## Data records:
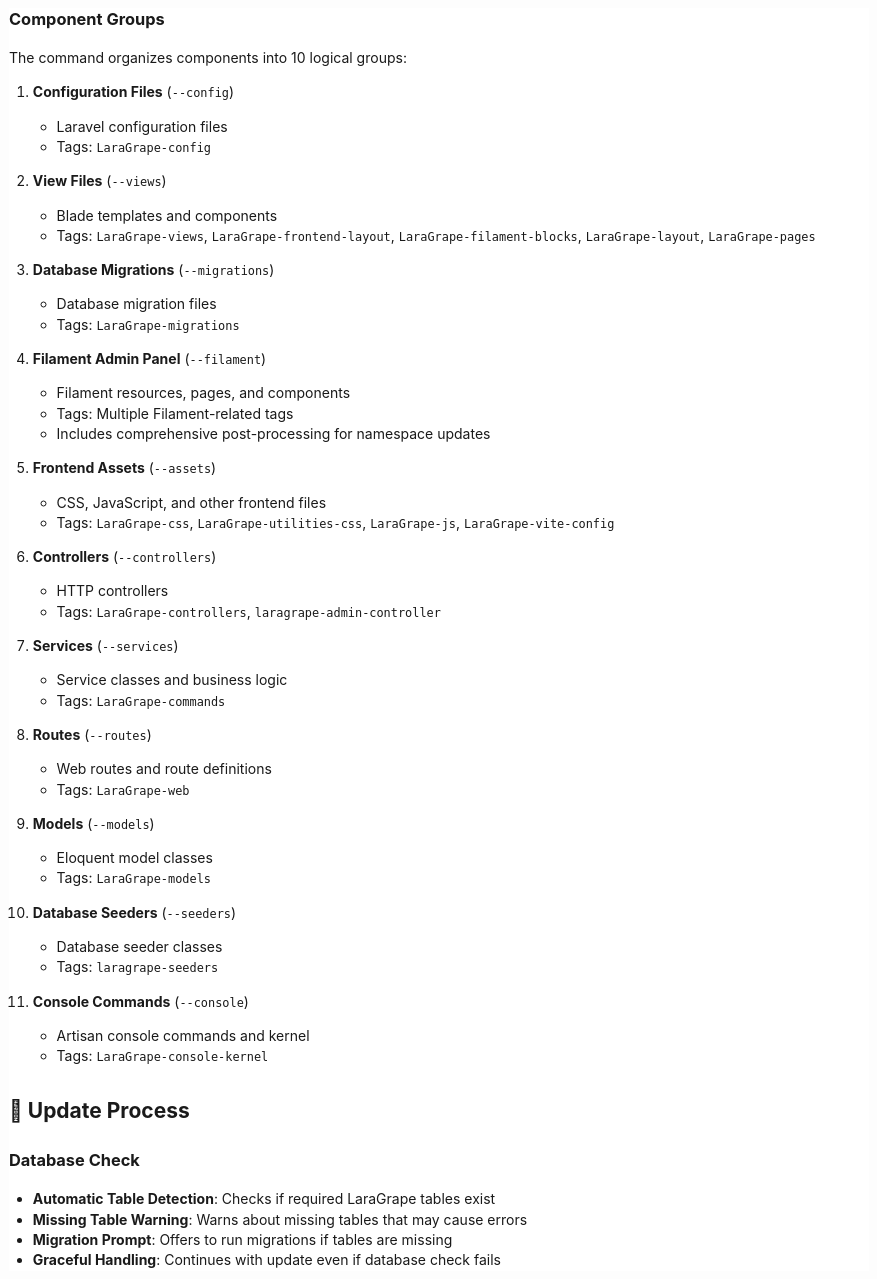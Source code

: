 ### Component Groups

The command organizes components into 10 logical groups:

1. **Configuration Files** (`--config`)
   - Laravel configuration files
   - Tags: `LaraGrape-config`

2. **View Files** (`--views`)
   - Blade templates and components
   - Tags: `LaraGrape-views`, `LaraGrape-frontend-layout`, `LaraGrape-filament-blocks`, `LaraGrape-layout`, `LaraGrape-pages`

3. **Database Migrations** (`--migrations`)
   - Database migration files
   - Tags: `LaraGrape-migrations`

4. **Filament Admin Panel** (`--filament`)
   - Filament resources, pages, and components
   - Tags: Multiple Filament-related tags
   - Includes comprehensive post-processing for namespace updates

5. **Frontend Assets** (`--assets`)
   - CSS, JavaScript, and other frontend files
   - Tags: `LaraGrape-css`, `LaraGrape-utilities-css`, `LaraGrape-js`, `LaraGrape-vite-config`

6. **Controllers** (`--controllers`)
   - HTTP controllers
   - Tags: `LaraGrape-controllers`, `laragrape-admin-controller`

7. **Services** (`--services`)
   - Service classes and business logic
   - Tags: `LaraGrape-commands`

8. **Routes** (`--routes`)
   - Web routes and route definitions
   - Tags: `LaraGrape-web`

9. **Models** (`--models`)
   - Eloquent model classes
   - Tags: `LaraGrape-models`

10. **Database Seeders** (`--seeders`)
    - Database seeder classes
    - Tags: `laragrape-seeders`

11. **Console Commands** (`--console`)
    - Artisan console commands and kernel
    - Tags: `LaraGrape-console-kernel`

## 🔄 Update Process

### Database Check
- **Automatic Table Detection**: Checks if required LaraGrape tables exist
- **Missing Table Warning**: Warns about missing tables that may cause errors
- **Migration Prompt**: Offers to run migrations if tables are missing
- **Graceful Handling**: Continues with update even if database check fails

* * *

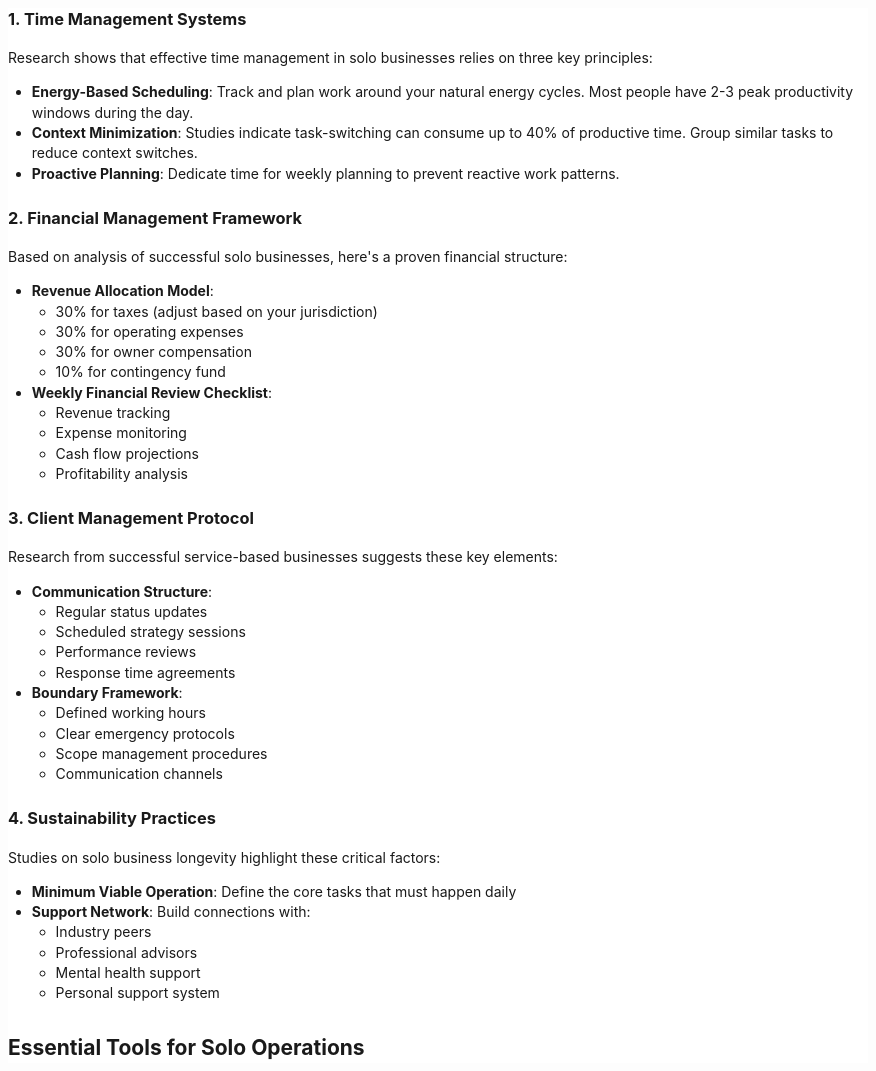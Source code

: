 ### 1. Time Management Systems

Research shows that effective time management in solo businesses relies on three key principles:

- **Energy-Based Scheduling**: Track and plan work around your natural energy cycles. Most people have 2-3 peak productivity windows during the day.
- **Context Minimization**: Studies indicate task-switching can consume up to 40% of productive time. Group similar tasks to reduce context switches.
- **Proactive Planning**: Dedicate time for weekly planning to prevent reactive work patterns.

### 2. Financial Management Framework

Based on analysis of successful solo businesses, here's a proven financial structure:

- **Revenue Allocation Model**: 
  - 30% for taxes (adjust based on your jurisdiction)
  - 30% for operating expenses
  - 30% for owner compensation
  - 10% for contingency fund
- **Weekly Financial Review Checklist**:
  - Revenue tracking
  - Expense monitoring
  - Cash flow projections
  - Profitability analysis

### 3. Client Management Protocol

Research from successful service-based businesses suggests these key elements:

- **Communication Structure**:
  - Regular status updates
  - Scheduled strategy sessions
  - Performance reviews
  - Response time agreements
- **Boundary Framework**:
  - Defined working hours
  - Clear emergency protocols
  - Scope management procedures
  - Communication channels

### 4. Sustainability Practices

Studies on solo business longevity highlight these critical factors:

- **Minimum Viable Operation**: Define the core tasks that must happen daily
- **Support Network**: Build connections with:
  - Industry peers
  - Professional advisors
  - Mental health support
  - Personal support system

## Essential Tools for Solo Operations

## Problem description:
Wherever the word "successful" appears in the data, return the whole line.

## Problem solution:
Based on analysis of successful solo businesses, here's a proven financial structure:
Research from successful service-based businesses suggests these key elements:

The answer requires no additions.